- Turret Peak Location within Wyoming Turret Peak Location within the United States

Highest point
- Elevation: 13,600 ft (4,100 m)
- Prominence: 600 ft (180 m)
- Coordinates: 43°09′53″N 109°37′08″W﻿ / ﻿43.16472°N 109.61889°W

Geography
- Location: Fremont County, Wyoming, U.S.
- Parent range: Wind River Range
- Topo map: USGS Fremont Peak North

Climbing
- First ascent: 1924 by Carl Blaurock and Albert Ellingwood

= Turret Peak (Wyoming) =

Mountain in the state of Wyoming

Turret Peak is the sixth-highest peak (tied with Doublet Peak) in the U.S. state of Wyoming and the fifth-highest in the Wind River Range. The Dinwoody Glacier is located on the northwest slope of the mountain, while the Helen Glacier is to the south. Turret Peak is estimated to be between 13606 to 13646 ft high.

==Hazards==

Encountering bears is a concern in the Wind River Range. There are other concerns as well, including bugs, wildfires, adverse snow conditions and nighttime cold temperatures.

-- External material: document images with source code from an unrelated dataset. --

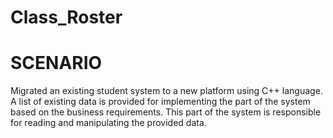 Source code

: # Class_Roster

# SCENARIO
Migrated an existing student system to a new platform using C++ language. A list of existing data is provided for implementing the part of the system based on the business requirements. This part of the system is responsible for reading and manipulating the provided data.  
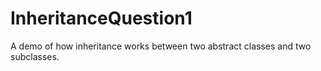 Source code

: # InheritanceQuestion1
A demo of how inheritance works between two abstract classes and two subclasses.

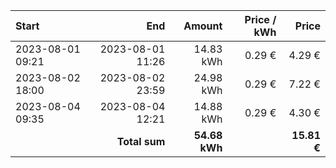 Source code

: | Start            |              End |        Amount | Price / kWh |       Price |
| :--------------- | ---------------: | ------------: | ----------: | ----------: |
| 2023-08-01 09:21 | 2023-08-01 11:26 |     14.83 kWh |      0.29 € |      4.29 € |
| 2023-08-02 18:00 | 2023-08-02 23:59 |     24.98 kWh |      0.29 € |      7.22 € |
| 2023-08-04 09:35 | 2023-08-04 12:21 |     14.88 kWh |      0.29 € |      4.30 € |
|                  |    **Total sum** | **54.68 kWh** |             | **15.81 €** | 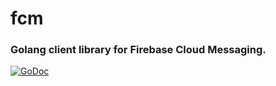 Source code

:# fcm
### Golang client library for Firebase Cloud Messaging.

[![GoDoc](https://godoc.org/github.com/edganiukov/fcm?status.svg)](https://godoc.org/github.com/edganiukov/fcm)
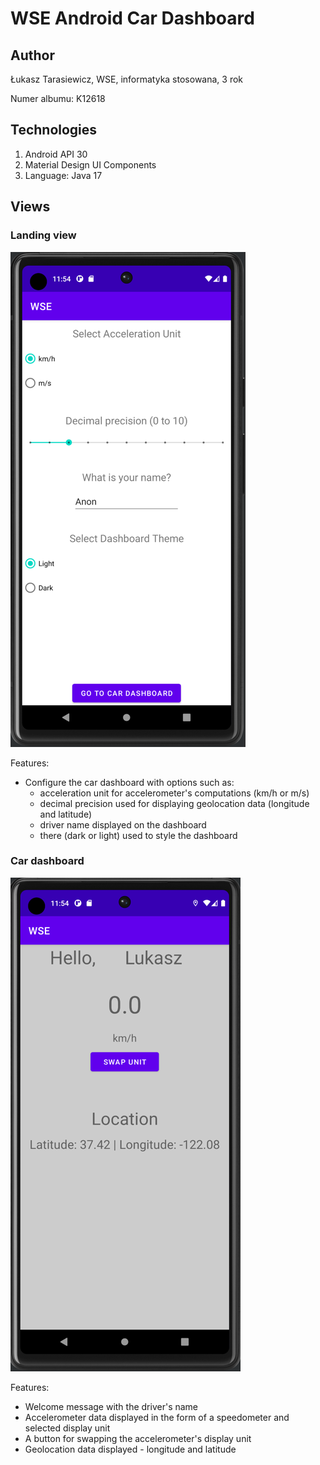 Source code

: # WSE Android Car Dashboard

## Author
Łukasz Tarasiewicz, WSE, informatyka stosowana, 3 rok

Numer albumu: K12618

## Technologies
1. Android API 30
2. Material Design UI Components
5. Language: Java 17

## Views

### Landing view

![img.png](img.png)

Features:
- Configure the car dashboard with options such as:
    - acceleration unit for accelerometer's computations (km/h or m/s)
    - decimal precision used for displaying geolocation data (longitude and latitude)
    - driver name displayed on the dashboard
    - there (dark or light) used to style the dashboard

### Car dashboard

![img_1.png](img_1.png)

Features:
- Welcome message with the driver's name
- Accelerometer data displayed in the form of a speedometer and selected display unit
- A button for swapping the accelerometer's display unit
- Geolocation data displayed - longitude and latitude
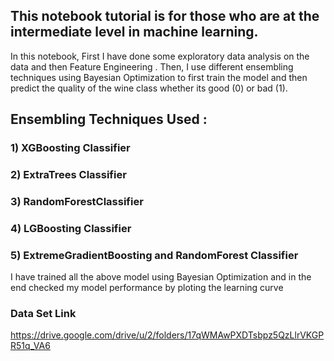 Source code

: ## This notebook tutorial is for those who are at the intermediate level in machine learning.

In this notebook, First I have done some exploratory data analysis on the data and then Feature Engineering  . Then, I use different ensembling techniques using Bayesian Optimization to first train the model and then predict the quality of the wine class whether its good (0) or bad (1).

## Ensembling Techniques Used :
### 1) XGBoosting Classifier
### 2) ExtraTrees Classifier
### 3) RandomForestClassifier
### 4) LGBoosting Classifier 
### 5) ExtremeGradientBoosting and RandomForest Classifier 

I have trained all the above model using Bayesian Optimization and in the end checked my model performance by ploting the learning curve

### Data Set Link

https://drive.google.com/drive/u/2/folders/17qWMAwPXDTsbpz5QzLlrVKGPR51q_VA6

Importantly, there have been notable incidents, including accidental deaths, due to falls from steep cliffs (a misstep could be fatal in this class 4/5 terrain) and due to falling rocks, over the years, including 1993, 2007 (involving an experienced NOLS leader), 2015 and 2018. Other incidents include a seriously injured backpacker being airlifted near SquareTop Mountain in 2005, and a fatal hiker incident (from an apparent accidental fall) in 2006 that involved state search and rescue. The U.S. Forest Service does not offer updated aggregated records on the official number of fatalities in the Wind River Range.